Austenitic stainless steel 316L was fabricated for withstanding elevated temperature by selective laser melting (SLM). Tensile tests at 800 °C were carried out on laser melted 316L with two different strain rates of 0.05 S^− 1 and 0.25 S^− 1. The laser melted 316L showed tensile strength of approximately 400 MPa at 800 °C, which was superior to conventional 316L. Analysis of fracture surface showed that the 316L fractured in mixed mode, ductile and brittle fracture, with an elongation of 18% at 800 °C. In order to understand the mechanical response, laser melted 316L was thermally treated at 800 °C for microstructure and phase stability. X-ray diffraction (XRD) and Electron back scattered diffraction (EBSD) of 316L treated at 800 °C disclosed a textured material with single austenitic phase.
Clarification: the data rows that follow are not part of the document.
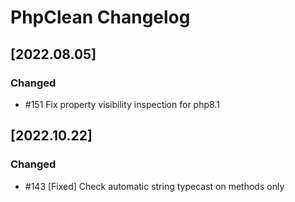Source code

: <!-- Keep a Changelog guide -> https://keepachangelog.com -->

# PhpClean Changelog
## [2022.08.05]
### Changed
 - #151 Fix property visibility inspection for php8.1

## [2022.10.22]
### Changed
- #143 [Fixed] Check automatic string typecast on methods only

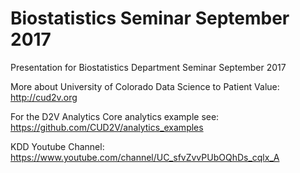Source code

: # Biostatistics Seminar September 2017

Presentation for Biostatistics Department Seminar September 2017

More about University of Colorado Data Science to Patient Value: http://cud2v.org

For the D2V Analytics Core analytics example see: https://github.com/CUD2V/analytics_examples

KDD Youtube Channel: https://www.youtube.com/channel/UC_sfvZvvPUbOQhDs_cqlx_A
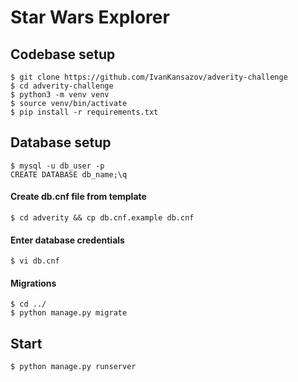 # Star Wars Explorer

## Codebase setup
    $ git clone https://github.com/IvanKansazov/adverity-challenge
    $ cd adverity-challenge
    $ python3 -m venv venv
    $ source venv/bin/activate
    $ pip install -r requirements.txt

## Database setup
    $ mysql -u db_user -p
    CREATE DATABASE db_name;\q
#### Create db.cnf file from template
    $ cd adverity && cp db.cnf.example db.cnf
    
#### Enter database credentials
    $ vi db.cnf 
#### Migrations
    $ cd ../
    $ python manage.py migrate

## Start 
    $ python manage.py runserver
SEM and EBSD showed that the characteristic and inherent microstructure of laser melted 316L, consisting of elongated grains with high angle grain boundaries containing subgrains with a smaller misorientation, remained similar to as-built SLM 316L during hot tensile test at 800 °C. The stable austenite phase and its stable hierarchical microstructure at 800 °C led to the superior mechanical response of laser melted 316L.